My friend who climbed Everest last month told me about the dangers of Khumbu Icefall. It is a treacherous section from base camp to Camp 1. What makes it dangerous is not just the technical difficulties of negotiating it but the fact that it is on a moving glacier. What that means is that it is constantly changing. So the path that you took today might not be the safe path tomorrow.
The new age algorithms that supposedly help creatives to ‘find a market’ are somewhat like the Khumbu Icefall. You may not lose your life on these algorithms but you will, most certainly, lose a lot of the important time that could be spent on doing something better.
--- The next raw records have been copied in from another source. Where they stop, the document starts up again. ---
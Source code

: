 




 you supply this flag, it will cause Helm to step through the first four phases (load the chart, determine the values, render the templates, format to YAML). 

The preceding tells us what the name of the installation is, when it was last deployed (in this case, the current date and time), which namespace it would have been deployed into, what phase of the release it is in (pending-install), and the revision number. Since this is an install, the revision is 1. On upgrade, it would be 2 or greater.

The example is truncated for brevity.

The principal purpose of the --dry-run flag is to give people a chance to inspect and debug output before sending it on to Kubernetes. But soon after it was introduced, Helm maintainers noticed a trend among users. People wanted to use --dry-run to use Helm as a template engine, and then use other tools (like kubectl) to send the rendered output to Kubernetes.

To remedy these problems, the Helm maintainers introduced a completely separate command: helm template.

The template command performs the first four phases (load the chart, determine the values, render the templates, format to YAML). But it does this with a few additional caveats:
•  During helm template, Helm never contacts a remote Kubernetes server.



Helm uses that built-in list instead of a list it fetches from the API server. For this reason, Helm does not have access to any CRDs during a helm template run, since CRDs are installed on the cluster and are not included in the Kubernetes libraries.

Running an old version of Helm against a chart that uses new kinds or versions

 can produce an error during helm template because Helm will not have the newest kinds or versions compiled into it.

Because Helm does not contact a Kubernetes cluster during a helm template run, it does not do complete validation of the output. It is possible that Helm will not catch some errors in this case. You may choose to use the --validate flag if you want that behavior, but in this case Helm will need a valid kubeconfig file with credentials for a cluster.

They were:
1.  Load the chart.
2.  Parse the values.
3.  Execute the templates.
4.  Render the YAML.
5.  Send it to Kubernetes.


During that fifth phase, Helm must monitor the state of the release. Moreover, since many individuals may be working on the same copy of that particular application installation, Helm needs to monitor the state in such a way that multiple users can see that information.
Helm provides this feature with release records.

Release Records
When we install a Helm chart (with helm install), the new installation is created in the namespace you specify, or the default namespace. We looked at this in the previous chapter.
The reasons are similar. The landscape is constantly changing. The algorithm also is changing. What worked for you today will most certainly not work tomorrow. Someone will be a lucky winner on any new algorithm that appears, but it will, most likely, not be you. You will try figuring out what works and what doesn’t. And once you discover what seems like a formula, the algorithm would change.
It is pointless. That time is better spent on doing and creating something worthwhile. You hold the strings there. Someone else holds the strings in the algorithms. You have no idea who and why because you are the puppet whose strings are being pulled.
Warren Buffett famously said that if you’ve been playing poker for half an hour and you still don’t know who the patsy is, you’re the patsy.